Shafner, who leads services at University City’s Bais Abraham Congregation, has been one of the IRF’s vice presidents since its inception in 2008 as a liberal alternative to the Rabbinical Council of America (RCA), Orthodoxy’s major American rabbinic organization. He said the group’s statement was an important step to broaden the scope of synagogue life.

“I think it’s very important because people of different genders see the world differently,” Shafner said. “It’s precisely for that reason that we need that point of view.”

The issue came to head earlier this year when Rabbi Avi Weiss of the Hebrew Institute of Riverdale, a New York-based Orthodox shul, bestowed the label rabba, the feminine version of rabbi, on a female congregational leader. The move touched off a controversy that resulted in an eventual affirmation of the RCA’s position that women could not assume such a name. (Rabbi Weiss is a former rabbi of Traditional Congregation in St. Louis.)

“Due to our aforesaid commitment to sacred continuity, however, we cannot accept either the ordination of women or the recognition of women as members of the Orthodox rabbinate, regardless of the title,” said an RCA statement issued in April.

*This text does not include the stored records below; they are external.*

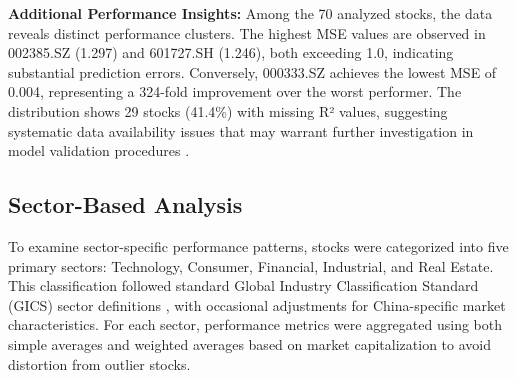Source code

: \documentclass[3p,times,procedia]{elsarticle}
\begin{document}
\textbf{Additional Performance Insights:} Among the 70 analyzed stocks, the data reveals distinct performance clusters. The highest MSE values are observed in 002385.SZ (1.297) and 601727.SH (1.246), both exceeding 1.0, indicating substantial prediction errors. Conversely, 000333.SZ achieves the lowest MSE of 0.004, representing a 324-fold improvement over the worst performer. The distribution shows 29 stocks (41.4\%) with missing R² values, suggesting systematic data availability issues that may warrant further investigation in model validation procedures \cite{Shah2019}.





\subsection{Sector-Based Analysis}
To examine sector-specific performance patterns, stocks were categorized into five primary sectors: Technology, Consumer, Financial, Industrial, and Real Estate. This classification followed standard Global Industry Classification Standard (GICS) sector definitions \cite{MSCI2018}, with occasional adjustments for China-specific market characteristics. For each sector, performance metrics were aggregated using both simple averages and weighted averages based on market capitalization to avoid distortion from outlier stocks.

\begin{table}[!ht]
\centering
\caption{\textbf{Sector-wise Average Performance Metrics}}
\end{table}
\end{document}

The statement did affirm the value of women teaching and learning Torah and encouraged the assumption of “halakhically and communally appropriate professional opportunities” by females, though it defined no specific roles.

Orthodoxy is the last of the three major streams of Jewish thought that does not ordain women as rabbis. The Reform Movement admitted its first female rabbi in 1972. Conservative Judaism followed suit in 1985. A fourth movement, the Reconstructionists, also ordain women rabbis.

Rabbi Barry Gelman, president of the IRF and rabbi of United Orthodox Synagogues of Houston, did not return requests for comment from the Jewish Light but in an article earlier this month in the Jewish Daily Forward he said the IRF resolution was “very explicit” in expressing the IRF’s beliefs on the role women can play in synagogue life.

“We see ourselves very much as part of the Modern Orthodox community, and we believe that this resolution expresses the opinion and the feeling and the hopes of large segments of the Modern Orthodox community,” he said.

Shafner said that while there are differences between the IRF and RCA positions, he feels there are also areas of commonality.

“Even though they’ve said that giving ordination to a woman is forbidden, they have said we do encourage women to study,” he said. “The world has opened up tremendously for women. They add a great deal to Judaism and Jewish thought.”

He also noted that while the IRF statement did not call for women to receive the rabbinic title, he said that on a personal level he saw nothing wrong with calling a woman a rabbi. Shafner said change often begins in Orthodox Jewish life at the grassroots and proceeds more through evolution than revolution.

“Women today are so well-educated in secular society to say that when it comes to Judaism you can’t do that doesn’t make any sense at all,” he said. “That makes Judaism less holy then the secular.”

Locally, several Orthodox rabbis contacted for opinions were either out of town or did not return phone calls as of press time. Two who were reached, Rabbi Menachem Greenblatt of Agudas Israel and Rabbi Zvi Zuravin of the Vaad Hoeir of St. Louis, said they were unfamiliar with the IRF statement and could not offer comment.

Neither the national nor the local Rabbinical Council responded to inquiries for comment.